Photomatix: A Virtual Magic Wand
--------------------------------
  by Charles Maurer
  article link: <http://db.tidbits.com/article/8711>

  Imagine you are staring at a magnificent mountain scene - blue sky,
  dramatic clouds, glaciered peaks, rocks of varied hue. You take a
  picture but when it's processed you are disappointed. The sky and
  glaciers show up clearly but everything else is dark or black.

  Every photographer has experienced this kind of disappointment. It
  happens because the range of brightness of objects outdoors is
  usually higher than a camera can capture or a sheet of paper can
  reproduce - typically a thousandfold higher or more - so the
  photographic process must squeeze and truncate the tones to make
  them fit. Digital processing can dodge some of this problem (see
  "Reality and Digital Pictures," 12-Dec-05) and now an application
  can tackle it directly: MultimediaPhoto's Photomatix. As you can see
  from the before-and-after photo of just such a scene, it works like
  magic.

<http://db.tidbits.com/article/8365>
<http://www.hdrsoft.com/>
<http://www.tidbits.com/resources/851/IMG01004demo.jpg>


**Dynamic Range** -- The range of brightness of a scene or an image is
  called its dynamic range. A sunny scene will likely have a dynamic
  range of at least 100,000:1 and its range can exceed 1,000,000:1. In
  contrast, image sensors can record on the order of 1,000:1 (DSLRs)
  or 100:1 (other cameras), and paper can display a range of only
  about 100:1. The range of computer monitors is roughly comparable to
  that of paper.

  Note that these are two different problems: (1) the dynamic range of
  a scene can be greater than a camera can capture and (2) the dynamic
  range of a digital image can be greater than paper or screens can
  reproduce. Both of these are problems of high dynamic range ("HDR"
  in jargon) but the meaning of "high" depends upon the context. There
  are no established conventions for the use of the term and there is
  no standard HDR format.

  In principle, the first of these problems has a simple solution. If
  one exposure records too narrow a range of tones, first take enough
  exposures to record the entire range then tell a computer to combine
  the overlapping exposures.
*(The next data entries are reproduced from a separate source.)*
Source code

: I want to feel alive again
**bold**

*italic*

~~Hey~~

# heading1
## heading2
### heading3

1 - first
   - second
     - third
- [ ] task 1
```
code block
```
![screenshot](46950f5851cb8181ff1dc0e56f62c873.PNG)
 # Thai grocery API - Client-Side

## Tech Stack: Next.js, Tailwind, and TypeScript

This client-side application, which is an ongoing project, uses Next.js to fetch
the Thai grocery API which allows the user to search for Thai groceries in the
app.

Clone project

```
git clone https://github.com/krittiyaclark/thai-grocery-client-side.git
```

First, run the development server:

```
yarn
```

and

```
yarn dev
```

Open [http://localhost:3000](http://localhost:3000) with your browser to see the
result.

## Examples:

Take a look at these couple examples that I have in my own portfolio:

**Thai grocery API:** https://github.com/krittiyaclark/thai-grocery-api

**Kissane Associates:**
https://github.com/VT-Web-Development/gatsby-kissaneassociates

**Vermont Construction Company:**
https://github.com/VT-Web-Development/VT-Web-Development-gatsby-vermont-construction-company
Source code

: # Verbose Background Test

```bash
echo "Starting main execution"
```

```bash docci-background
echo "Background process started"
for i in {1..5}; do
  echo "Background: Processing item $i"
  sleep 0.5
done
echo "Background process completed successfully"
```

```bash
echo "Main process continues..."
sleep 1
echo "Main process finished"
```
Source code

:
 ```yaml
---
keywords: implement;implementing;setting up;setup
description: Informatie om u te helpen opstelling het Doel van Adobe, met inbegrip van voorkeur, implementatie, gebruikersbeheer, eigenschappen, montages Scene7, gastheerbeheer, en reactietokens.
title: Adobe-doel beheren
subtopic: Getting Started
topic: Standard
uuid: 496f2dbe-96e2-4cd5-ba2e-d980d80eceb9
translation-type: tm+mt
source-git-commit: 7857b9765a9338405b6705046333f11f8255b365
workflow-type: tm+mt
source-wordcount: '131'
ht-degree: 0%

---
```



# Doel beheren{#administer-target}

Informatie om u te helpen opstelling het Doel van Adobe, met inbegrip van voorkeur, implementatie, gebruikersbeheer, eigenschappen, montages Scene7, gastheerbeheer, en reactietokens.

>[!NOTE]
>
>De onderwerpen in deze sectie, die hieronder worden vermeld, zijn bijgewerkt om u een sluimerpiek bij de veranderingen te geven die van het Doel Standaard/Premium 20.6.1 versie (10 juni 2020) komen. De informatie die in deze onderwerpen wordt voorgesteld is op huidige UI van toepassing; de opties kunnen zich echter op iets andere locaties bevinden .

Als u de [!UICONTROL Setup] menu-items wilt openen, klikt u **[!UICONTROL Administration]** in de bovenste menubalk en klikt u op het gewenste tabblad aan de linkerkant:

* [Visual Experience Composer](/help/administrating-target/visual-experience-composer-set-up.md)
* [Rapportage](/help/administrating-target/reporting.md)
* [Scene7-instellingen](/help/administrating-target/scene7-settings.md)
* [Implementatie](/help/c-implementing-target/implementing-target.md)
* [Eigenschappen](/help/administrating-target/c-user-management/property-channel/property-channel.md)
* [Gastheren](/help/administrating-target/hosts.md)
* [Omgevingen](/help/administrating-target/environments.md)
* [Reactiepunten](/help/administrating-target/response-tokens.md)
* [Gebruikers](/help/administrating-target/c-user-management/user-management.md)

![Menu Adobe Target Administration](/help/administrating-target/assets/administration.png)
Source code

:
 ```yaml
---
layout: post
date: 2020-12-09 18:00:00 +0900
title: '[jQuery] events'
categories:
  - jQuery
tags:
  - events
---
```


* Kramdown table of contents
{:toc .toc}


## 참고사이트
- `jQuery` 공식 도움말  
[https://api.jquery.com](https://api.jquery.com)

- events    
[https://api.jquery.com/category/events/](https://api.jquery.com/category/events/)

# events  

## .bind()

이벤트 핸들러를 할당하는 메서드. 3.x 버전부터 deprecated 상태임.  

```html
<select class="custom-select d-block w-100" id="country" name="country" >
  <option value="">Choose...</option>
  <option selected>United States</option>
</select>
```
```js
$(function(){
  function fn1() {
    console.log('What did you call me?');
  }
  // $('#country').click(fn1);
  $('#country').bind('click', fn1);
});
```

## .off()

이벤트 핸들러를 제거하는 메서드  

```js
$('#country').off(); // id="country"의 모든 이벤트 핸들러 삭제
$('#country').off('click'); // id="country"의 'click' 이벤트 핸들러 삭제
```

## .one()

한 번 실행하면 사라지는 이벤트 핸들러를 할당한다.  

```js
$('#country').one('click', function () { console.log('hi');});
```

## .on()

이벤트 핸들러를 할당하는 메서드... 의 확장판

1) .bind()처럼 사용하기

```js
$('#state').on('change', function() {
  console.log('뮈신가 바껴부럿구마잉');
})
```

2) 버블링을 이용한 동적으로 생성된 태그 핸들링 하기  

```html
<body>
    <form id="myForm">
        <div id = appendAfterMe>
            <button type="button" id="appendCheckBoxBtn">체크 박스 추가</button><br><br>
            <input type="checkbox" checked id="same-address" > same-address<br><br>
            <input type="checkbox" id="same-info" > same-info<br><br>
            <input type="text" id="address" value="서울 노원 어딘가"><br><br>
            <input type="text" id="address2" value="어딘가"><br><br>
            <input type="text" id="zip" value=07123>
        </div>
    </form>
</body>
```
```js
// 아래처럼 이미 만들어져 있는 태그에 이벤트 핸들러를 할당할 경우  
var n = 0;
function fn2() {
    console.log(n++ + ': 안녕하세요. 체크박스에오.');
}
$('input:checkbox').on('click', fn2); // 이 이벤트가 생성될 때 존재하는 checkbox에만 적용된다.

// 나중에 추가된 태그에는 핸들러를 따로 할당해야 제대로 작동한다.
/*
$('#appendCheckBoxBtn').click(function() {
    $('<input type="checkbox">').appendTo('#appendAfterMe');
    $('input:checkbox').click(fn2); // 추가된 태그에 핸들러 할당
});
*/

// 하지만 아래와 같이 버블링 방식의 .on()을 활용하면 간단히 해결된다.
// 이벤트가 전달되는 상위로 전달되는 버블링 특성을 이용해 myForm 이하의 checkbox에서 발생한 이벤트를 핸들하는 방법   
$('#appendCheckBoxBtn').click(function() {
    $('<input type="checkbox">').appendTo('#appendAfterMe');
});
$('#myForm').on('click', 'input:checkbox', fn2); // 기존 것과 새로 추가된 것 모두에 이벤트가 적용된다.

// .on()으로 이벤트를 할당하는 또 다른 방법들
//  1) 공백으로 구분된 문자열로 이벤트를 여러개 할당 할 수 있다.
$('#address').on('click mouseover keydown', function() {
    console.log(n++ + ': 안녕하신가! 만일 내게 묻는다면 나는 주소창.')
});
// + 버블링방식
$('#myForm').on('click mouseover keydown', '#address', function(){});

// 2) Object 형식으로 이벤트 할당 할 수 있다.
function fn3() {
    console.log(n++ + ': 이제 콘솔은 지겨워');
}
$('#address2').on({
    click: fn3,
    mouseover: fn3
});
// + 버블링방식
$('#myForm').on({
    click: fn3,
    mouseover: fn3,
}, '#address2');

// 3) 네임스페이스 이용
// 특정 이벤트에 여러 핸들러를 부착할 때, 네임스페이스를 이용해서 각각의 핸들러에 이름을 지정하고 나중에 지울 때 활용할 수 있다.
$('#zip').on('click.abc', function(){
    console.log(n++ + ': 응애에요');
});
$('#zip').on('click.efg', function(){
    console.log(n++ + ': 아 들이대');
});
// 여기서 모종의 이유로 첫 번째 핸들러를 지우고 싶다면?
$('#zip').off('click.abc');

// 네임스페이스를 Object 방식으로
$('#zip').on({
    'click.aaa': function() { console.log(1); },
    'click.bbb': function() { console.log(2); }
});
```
To combine them you can take some form of
  average, or you can take light tones from one file and dark tones
  from another, or you can create an image with sufficient bits to
  describe every tone in both. In practice these solutions may need
  some fiddling because the tones in an image are neither perceived
  nor recorded in neat steps, but in principle they are
  straightforward.

  The second problem is incomparably more difficult. Consider what it
  might mean to compress tones tenfold. It happens that photographs in
  newspapers display a range of reflectance from highlight to shadow
  of about 10:1. Let's say that you photograph a man reading a paper.
  If all of the photo's tones are compressed tenfold, then you are
  likely to see a man reading a sheet of grey.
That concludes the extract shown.